This statement is in support of H.R. 7165.

The committee is doubtless familiar from prior testimony with the difficulty this legislation seeks to alleviate; namely, the hoarding of boxcars during substantial periods of the year by railroads other than the owning roads. This legislation would arm the Interstate Commerce Commission with the authority to fix rental rates for such cars so as to discourage such hoarding.

The problem is particularly acute with respect to wide door and double door cars especially adaptable to facilitate the handling of plywood and lumber. The economies of our industry require maximum use of mechanical devices for loading and unloading of such materials. Hand loading and unloading of old style cars results in higher costs which, in turn, must be passed on to the consumer. There is an inadequate supply of wide door cars, which unfortunately for our industry, are also of great utility for shipping other products.

As the recipients of the shipments of lumber products from the mills, we, as distributors, are keenly aware of the need for such legislation as your committee has under consideration, and the ICC regulations we would hope would result therefrom.

Many of our members yards are wholly or substantially dependent on rail shipments, particularly of materials originating on the west coast.

In order for us to buy advantageously, it is important for our industry and, in turn, important to our customers, that transportation bottlenecks be held to a minimum. Otherwise, unnecessary distortions occur both in supply and price. Presumably, we need not elaborate on the consequences of inadequate shipping facilities in peak construction periods or in specific locations in terms of costly construction delays as well as escalation of prices during shortage periods. The principles of time and place economics are clearly operative under such circumstances. It is axiomatic that consumers eventually pay these extra costs.

Aggravating this problem is the net decline in boxcar supply in the order of 3 percent per year.
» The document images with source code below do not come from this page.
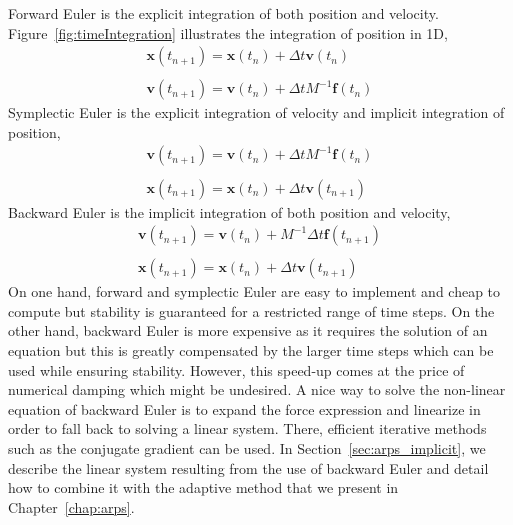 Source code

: Forward Euler is the explicit integration of both position and velocity.
Figure~\ref{fig:timeIntegration} illustrates the integration of position in 1D,
\begin{equation}
\label{eq:explicitEuler}
\begin{array}{l}
\displaystyle \mathbf{x}(t_{n+1}) = \mathbf{x}(t_{n}) + \Delta t \mathbf{v}(t_{n}) \\ \\
\displaystyle \mathbf{v}(t_{n+1}) = \mathbf{v}(t_{n}) + \Delta t M^{-1}\mathbf{f}(t_{n})
\end{array}
\end{equation}
Symplectic Euler is the explicit integration of velocity and implicit integration of position,
\begin{equation}
\label{eq:symplecticEuler}
\begin{array}{l}
\displaystyle \mathbf{v}(t_{n+1}) = \mathbf{v}(t_{n}) + \Delta t M^{-1} \mathbf{f}(t_{n}) \\ \\
\displaystyle \mathbf{x}(t_{n+1}) = \mathbf{x}(t_{n}) + \Delta t \mathbf{v}(t_{n+1})
\end{array}
\end{equation}
Backward Euler is the implicit integration of both position and velocity,
\begin{equation}
\label{eq:backwardEuler}
\begin{array}{ll}
\displaystyle \mathbf{v}(t_{n+1}) = \mathbf{v}(t_{n}) + M^{-1}\Delta t \mathbf{f}(t_{n+1}) \\ \\
\displaystyle \mathbf{x}(t_{n+1}) = \mathbf{x}(t_{n}) + \Delta t \mathbf{v}(t_{n+1})
\end{array}
\end{equation}
On one hand, forward and symplectic Euler are easy to implement and cheap to compute but stability is guaranteed for a restricted range of time steps. 
On the other hand, backward Euler is more expensive as it requires the solution of an equation but this is greatly compensated by the larger time steps which can be used while ensuring stability.
However, this speed-up comes at the price of numerical damping which might be undesired.
A nice way to solve the non-linear equation of backward Euler is to expand the force expression and linearize in order to fall back to solving a linear system. There, efficient iterative methods such as the conjugate gradient can be used.
In Section~\ref{sec:arps_implicit}, we describe the linear system resulting from the use of backward Euler and detail how to combine it with the adaptive method that we present in Chapter~\ref{chap:arps}.

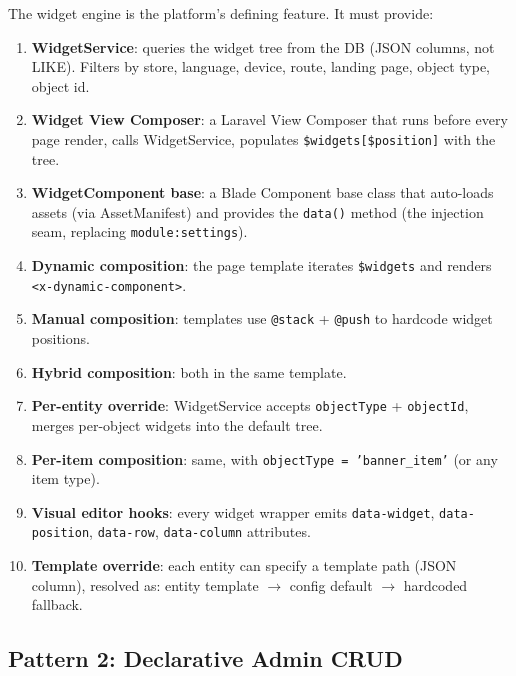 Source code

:\documentclass[11pt,a4paper]{article}
\begin{document}
\begin{preservebox}
The widget engine is the platform's defining feature. It must provide:

\begin{enumerate}[leftmargin=1.6em,itemsep=2pt]
  \item \textbf{WidgetService}: queries the widget tree from the DB
        (JSON columns, not LIKE). Filters by store, language, device,
        route, landing page, object type, object id.
  \item \textbf{Widget View Composer}: a Laravel View Composer that
        runs before every page render, calls WidgetService, populates
        \texttt{\$widgets[\$position]} with the tree.
  \item \textbf{WidgetComponent base}: a Blade Component base class
        that auto-loads assets (via AssetManifest) and provides the
        \texttt{data()} method (the injection seam, replacing
        \texttt{module:settings}).
  \item \textbf{Dynamic composition}: the page template iterates
        \texttt{\$widgets} and renders \texttt{<x-dynamic-component>}.
  \item \textbf{Manual composition}: templates use \texttt{@stack} +
        \texttt{@push} to hardcode widget positions.
  \item \textbf{Hybrid composition}: both in the same template.
  \item \textbf{Per-entity override}: WidgetService accepts
        \texttt{objectType} + \texttt{objectId}, merges per-object
        widgets into the default tree.
  \item \textbf{Per-item composition}: same, with
        \texttt{objectType = 'banner\_item'} (or any item type).
  \item \textbf{Visual editor hooks}: every widget wrapper emits
        \texttt{data-widget}, \texttt{data-position}, \texttt{data-row},
        \texttt{data-column} attributes.
  \item \textbf{Template override}: each entity can specify a template
        path (JSON column), resolved as: entity template $\to$ config
        default $\to$ hardcoded fallback.
\end{enumerate}
\end{preservebox}

\subsection{Pattern 2: Declarative Admin CRUD}
\end{document}
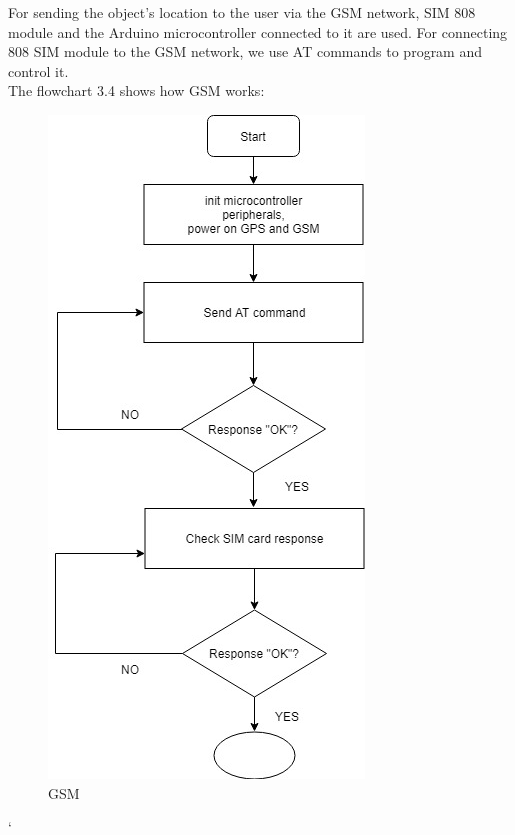 For sending the object's location to the user via the GSM network, SIM 808 module and the Arduino microcontroller connected to it are used. For connecting 808 SIM module to the GSM network, we use AT commands to program and control it.\\
\newpage
The flowchart 3.4 shows how GSM works:\\
\begin{figure}[!h]
	\centerline{\includegraphics[width=.6\textwidth]{gsm-flowchart}}
	\caption{GSM \cite{8}}
\end{figure}
\newpage`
Your committee has without doubt been adequately supplied with figures on this score.

Unless something is done to increase the total supply of properly designed, modern boxcar rolling stock, we can anticipate an even greater and costlier dislocation of our lumber distribution system. Our Nation is now aspiring to transport several tons to the moon, and has the technology within its grasp to do so; it would not seem unreasonable to expect more efficient management methods and facilities to transport plywood and other lumber products from Oregon to Ohio. The first step would appear to be the striking off of outmoded boxcar rental shackles.

As distributors we are keenly aware of lumber production disruptions caused by car shortages engendered by the practices of distant roads hoarding a limited supply of cars. When mills operate at high capacity, with their production moving smoothly over the rails to our distribution yards, and we, in turn, distribute promptly to users, the maximum economies of automated and efficient plants can be passed on to the consumer in both service and price. Conversely, when production must be either curtailed or frequently interrupted due to car shortages, our yards quickly feel the effects-again in service and price.

Our dealers report many instances of mill production reduction or shutdowns resulting from this boxcar situation.

In the case of use of small-door cars, the practice sometimes utilized of charging increased unloading costs back to the mill in one form or the other is an illusionary and temporary solution to a basic economic situation. It takes no mental giant to conclude that over a period of time such costs will find their way into the price of the product—and again, eventually to the consumer.

Our membership normally prefers to avoid the necessity of seeking governmental agency intervention to any greater degree than necessary. In this instance due to the economics of the boxcar and railroad situation, to the manifest inequalities of the car-rental system and to the hoarding practices, we feel that authority should be given the Interstate Commerce Commission to issue corrective regulations. It would be our hope that, if given such a mandate, the Commission would take the necessary steps to correct these inequities which are and have an unnecessary and costly impact on the ultimate consumer of building material products.